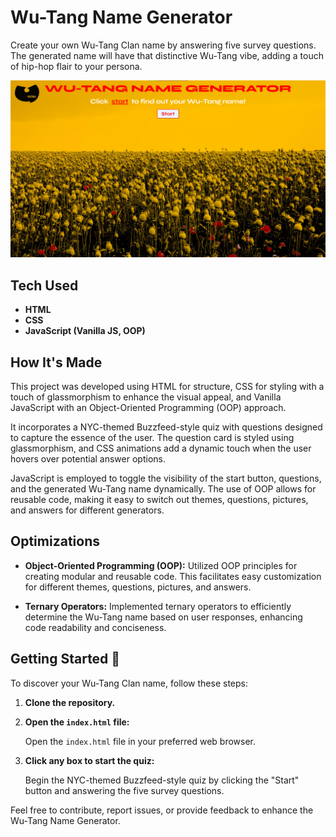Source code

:# Wu-Tang Name Generator

Create your own Wu-Tang Clan name by answering five survey questions. The generated name will have that distinctive Wu-Tang vibe, adding a touch of hip-hop flair to your persona.

![Project Screenshot](img/project.png)

## Tech Used

- **HTML**
- **CSS**
- **JavaScript (Vanilla JS, OOP)**

## How It's Made

This project was developed using HTML for structure, CSS for styling with a touch of glassmorphism to enhance the visual appeal, and Vanilla JavaScript with an Object-Oriented Programming (OOP) approach.

It incorporates a NYC-themed Buzzfeed-style quiz with questions designed to capture the essence of the user. The question card is styled using glassmorphism, and CSS animations add a dynamic touch when the user hovers over potential answer options.

JavaScript is employed to toggle the visibility of the start button, questions, and the generated Wu-Tang name dynamically. The use of OOP allows for reusable code, making it easy to switch out themes, questions, pictures, and answers for different generators.

## Optimizations

- **Object-Oriented Programming (OOP):** Utilized OOP principles for creating modular and reusable code. This facilitates easy customization for different themes, questions, pictures, and answers.

- **Ternary Operators:** Implemented ternary operators to efficiently determine the Wu-Tang name based on user responses, enhancing code readability and conciseness.

## Getting Started 🚀

To discover your Wu-Tang Clan name, follow these steps:

1. **Clone the repository.**

2. **Open the `index.html` file:**

   Open the `index.html` file in your preferred web browser.

3. **Click any box to start the quiz:**

   Begin the NYC-themed Buzzfeed-style quiz by clicking the "Start" button and answering the five survey questions.

Feel free to contribute, report issues, or provide feedback to enhance the Wu-Tang Name Generator.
───
Using the material above, transcribe exactly the lines from the line with "## Optimizations" to the line with "Begin the NYC-themed"; both count, and nothing else goes in.

## Optimizations

- **Object-Oriented Programming (OOP):** Utilized OOP principles for creating modular and reusable code. This facilitates easy customization for different themes, questions, pictures, and answers.

- **Ternary Operators:** Implemented ternary operators to efficiently determine the Wu-Tang name based on user responses, enhancing code readability and conciseness.

## Getting Started 🚀

To discover your Wu-Tang Clan name, follow these steps:

1. **Clone the repository.**

2. **Open the `index.html` file:**

   Open the `index.html` file in your preferred web browser.

3. **Click any box to start the quiz:**

   Begin the NYC-themed Buzzfeed-style quiz by clicking the "Start" button and answering the five survey questions.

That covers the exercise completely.